Ok, so I'm not very good at this blog thing. I mean I don't keep up with it, but something is better than nothing right!!
I was reading a friend from high schools blog this am "real girls don't poop" and she talks about how we are all different people than we were back in the day. Now we have a better idea of whats real verses not, and how we all get pulled into the cycle of what people throw at us.

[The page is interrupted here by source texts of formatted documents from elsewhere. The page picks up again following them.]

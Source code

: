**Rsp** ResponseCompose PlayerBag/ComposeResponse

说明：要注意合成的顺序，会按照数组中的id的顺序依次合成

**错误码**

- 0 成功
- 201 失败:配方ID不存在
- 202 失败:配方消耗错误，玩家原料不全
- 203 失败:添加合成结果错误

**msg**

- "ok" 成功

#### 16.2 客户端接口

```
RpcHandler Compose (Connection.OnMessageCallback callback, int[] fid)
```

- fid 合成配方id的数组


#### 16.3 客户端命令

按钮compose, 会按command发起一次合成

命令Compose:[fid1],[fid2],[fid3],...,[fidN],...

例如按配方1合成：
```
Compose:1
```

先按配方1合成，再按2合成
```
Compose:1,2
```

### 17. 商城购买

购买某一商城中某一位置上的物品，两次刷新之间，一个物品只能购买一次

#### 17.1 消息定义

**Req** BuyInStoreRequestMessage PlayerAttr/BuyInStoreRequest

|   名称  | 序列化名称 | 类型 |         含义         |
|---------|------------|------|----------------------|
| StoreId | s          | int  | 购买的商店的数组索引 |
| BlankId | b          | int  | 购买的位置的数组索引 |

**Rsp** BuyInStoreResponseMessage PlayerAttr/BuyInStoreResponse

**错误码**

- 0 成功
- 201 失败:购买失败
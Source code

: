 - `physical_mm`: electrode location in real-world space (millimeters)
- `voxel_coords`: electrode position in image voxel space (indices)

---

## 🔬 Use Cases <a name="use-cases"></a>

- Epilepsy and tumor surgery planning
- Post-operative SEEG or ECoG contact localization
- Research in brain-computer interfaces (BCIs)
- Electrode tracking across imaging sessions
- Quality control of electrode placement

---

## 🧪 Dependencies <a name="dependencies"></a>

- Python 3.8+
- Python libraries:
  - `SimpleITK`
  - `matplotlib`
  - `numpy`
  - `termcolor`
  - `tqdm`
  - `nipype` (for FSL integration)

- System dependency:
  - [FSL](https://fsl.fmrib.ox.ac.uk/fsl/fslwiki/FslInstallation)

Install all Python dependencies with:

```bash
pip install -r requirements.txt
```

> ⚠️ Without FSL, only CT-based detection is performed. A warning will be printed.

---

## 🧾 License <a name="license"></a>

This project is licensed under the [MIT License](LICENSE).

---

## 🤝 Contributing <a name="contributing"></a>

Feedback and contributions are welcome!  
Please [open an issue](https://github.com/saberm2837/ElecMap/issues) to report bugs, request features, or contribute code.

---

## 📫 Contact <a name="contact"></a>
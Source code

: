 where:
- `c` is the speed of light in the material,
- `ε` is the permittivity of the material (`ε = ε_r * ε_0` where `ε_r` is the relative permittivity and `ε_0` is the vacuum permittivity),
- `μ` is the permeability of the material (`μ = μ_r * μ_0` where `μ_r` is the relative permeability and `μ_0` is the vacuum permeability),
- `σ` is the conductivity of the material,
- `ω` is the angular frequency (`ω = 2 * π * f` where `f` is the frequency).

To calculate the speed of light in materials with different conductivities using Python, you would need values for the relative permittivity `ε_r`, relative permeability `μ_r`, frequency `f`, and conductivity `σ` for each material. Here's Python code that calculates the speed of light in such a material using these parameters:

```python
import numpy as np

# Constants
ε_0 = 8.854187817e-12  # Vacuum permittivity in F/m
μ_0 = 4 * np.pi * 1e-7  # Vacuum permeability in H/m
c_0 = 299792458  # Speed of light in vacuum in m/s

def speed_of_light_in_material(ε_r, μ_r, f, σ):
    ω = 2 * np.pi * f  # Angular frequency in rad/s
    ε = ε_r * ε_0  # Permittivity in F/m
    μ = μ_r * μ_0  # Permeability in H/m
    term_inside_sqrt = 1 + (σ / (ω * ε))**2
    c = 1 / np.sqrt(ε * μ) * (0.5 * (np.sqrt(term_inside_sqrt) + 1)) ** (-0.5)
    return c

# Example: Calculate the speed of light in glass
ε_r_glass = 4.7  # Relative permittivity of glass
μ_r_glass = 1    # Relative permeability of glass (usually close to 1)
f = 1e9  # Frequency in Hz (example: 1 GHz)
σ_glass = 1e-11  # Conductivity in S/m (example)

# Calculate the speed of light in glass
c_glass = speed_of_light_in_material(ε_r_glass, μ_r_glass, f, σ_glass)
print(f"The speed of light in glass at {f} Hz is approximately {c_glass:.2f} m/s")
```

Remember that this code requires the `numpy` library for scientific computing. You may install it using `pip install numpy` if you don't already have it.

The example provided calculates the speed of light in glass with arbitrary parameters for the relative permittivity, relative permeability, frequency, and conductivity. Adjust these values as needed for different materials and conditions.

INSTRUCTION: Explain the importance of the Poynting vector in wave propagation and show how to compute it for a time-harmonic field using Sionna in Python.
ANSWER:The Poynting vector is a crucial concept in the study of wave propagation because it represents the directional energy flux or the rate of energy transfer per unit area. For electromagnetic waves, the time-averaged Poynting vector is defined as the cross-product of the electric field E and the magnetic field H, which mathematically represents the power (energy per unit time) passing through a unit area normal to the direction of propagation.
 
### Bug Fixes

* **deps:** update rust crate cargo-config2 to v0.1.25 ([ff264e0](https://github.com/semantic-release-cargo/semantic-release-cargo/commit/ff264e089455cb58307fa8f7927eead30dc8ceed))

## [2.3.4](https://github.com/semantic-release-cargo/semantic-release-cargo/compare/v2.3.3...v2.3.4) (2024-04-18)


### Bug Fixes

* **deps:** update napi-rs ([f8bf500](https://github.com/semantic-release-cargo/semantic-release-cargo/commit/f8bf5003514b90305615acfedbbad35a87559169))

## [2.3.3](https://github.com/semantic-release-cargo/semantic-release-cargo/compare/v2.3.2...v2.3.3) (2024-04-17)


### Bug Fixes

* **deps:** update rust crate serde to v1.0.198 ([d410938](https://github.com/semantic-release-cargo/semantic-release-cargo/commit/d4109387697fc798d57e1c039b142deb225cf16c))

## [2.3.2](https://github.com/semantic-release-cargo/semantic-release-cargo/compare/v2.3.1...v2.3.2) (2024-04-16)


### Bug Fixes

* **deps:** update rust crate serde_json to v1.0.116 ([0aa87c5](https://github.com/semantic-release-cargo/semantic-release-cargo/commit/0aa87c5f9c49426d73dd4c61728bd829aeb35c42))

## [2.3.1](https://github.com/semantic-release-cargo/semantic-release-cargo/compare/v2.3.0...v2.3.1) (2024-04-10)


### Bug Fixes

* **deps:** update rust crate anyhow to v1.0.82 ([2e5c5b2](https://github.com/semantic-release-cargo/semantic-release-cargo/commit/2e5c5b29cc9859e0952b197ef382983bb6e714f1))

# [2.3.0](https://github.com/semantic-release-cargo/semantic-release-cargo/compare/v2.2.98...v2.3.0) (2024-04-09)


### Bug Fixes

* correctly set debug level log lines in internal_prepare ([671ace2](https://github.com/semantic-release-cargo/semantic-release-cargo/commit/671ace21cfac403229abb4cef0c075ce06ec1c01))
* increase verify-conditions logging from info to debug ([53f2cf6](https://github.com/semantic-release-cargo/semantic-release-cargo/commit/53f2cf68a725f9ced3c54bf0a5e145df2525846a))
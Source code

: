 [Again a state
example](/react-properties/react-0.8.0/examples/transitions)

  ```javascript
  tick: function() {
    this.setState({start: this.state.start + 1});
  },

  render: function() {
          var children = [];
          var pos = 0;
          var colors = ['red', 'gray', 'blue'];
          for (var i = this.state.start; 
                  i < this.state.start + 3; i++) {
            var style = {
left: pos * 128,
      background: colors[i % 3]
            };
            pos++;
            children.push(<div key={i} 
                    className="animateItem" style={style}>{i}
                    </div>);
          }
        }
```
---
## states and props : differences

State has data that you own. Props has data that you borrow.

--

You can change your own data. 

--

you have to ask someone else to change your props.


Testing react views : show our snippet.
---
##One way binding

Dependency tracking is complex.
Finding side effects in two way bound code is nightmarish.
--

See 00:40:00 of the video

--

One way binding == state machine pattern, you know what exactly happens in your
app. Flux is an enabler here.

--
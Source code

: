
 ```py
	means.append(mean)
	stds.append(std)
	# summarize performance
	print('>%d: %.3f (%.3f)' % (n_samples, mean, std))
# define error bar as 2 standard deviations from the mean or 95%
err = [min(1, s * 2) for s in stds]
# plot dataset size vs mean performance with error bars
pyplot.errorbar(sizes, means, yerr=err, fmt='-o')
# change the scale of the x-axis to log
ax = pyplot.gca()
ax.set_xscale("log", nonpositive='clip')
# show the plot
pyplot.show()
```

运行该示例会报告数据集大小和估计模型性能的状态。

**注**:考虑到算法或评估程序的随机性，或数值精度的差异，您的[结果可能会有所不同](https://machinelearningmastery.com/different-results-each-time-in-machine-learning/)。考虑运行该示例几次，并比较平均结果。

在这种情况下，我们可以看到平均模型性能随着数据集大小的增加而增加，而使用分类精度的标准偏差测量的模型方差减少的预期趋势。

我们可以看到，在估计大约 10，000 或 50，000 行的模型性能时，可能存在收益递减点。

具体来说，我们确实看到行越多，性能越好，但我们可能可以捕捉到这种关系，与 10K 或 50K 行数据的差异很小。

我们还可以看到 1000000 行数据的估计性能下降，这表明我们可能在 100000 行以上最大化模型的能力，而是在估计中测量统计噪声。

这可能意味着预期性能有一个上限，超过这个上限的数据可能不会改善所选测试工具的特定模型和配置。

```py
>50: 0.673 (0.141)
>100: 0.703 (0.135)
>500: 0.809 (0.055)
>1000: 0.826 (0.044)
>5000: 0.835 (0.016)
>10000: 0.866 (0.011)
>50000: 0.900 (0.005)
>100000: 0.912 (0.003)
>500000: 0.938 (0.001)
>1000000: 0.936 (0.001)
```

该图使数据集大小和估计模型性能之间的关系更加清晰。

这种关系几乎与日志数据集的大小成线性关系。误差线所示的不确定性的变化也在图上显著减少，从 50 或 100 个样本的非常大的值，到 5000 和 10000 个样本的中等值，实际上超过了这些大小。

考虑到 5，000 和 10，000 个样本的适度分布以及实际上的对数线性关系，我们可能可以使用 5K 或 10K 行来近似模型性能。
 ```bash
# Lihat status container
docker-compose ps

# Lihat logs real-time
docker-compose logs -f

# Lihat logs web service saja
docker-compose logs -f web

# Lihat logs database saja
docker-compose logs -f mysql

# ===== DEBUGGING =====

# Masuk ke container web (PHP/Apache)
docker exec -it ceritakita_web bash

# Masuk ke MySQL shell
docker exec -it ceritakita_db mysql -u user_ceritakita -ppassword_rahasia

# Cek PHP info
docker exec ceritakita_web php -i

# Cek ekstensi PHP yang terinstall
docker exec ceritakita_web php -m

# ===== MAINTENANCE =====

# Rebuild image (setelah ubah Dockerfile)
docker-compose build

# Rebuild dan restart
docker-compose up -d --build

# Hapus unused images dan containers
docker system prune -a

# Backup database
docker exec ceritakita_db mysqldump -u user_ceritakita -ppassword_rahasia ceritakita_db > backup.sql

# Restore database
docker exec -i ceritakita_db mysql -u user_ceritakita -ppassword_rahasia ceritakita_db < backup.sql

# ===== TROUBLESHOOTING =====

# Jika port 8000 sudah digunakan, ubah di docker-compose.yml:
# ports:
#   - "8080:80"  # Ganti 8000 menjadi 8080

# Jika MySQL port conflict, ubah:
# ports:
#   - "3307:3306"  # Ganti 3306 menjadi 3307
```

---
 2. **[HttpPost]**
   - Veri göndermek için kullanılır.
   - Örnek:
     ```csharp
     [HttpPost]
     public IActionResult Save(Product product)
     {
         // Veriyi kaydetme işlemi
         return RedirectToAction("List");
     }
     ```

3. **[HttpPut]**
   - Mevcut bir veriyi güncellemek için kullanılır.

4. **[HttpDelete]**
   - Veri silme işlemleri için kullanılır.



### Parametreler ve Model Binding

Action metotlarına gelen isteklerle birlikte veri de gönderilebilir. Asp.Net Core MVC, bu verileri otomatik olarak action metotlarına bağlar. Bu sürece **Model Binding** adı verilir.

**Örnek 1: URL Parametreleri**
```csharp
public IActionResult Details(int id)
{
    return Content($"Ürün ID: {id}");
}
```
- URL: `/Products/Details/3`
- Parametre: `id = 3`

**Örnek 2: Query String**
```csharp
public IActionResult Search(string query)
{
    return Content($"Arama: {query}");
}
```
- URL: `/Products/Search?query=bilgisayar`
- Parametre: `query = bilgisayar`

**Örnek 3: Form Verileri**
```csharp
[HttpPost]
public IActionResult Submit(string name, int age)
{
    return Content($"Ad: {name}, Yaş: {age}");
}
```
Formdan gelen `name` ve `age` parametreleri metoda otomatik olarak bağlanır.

Her blog, makes me realize that while I have the same qualities of the dorky high school girl I once was, I am no longer the same girl. Not physically and definitely not mentally. That the long battles of what I thought were the worst/hardest decisions that I made (separating myself from all things (people) Manchester) and cutting my losses, gave me the opportunity to grown and make my way back to the people that I want to connect with. You have to understand the community I hail from, the friends I had in high school, were the friends I went to nursery school with, the friends I went to CCD with, there were no people from the outside world. I knew only what I saw everyday, which limits ones grasp of reality.
My retraction from the "cult" of Manchester, gave me the opportunity, power, and balls to take on myself. I dropped a ton of weight, I did things that wouldn't have worked in the old mold of myself. Hell I moved across the country.
I guess what I realized out of A's blog, (which is her self help back to her younger self) is that if I knew then what I know now, would I still be the same person I am today. Would I have taken the chances, made the friends, enjoyed the bumps along the way. I can't say that I would be. I think that lefts, when I should have gone right, and the holding on dear for life, are what makes us what we are. It makes us secure in ourselves, it makes us able to break the mold and figure out how we can be the best us!
Now I'm off to spinning, I have a closet of clothes that are missing me at the moment!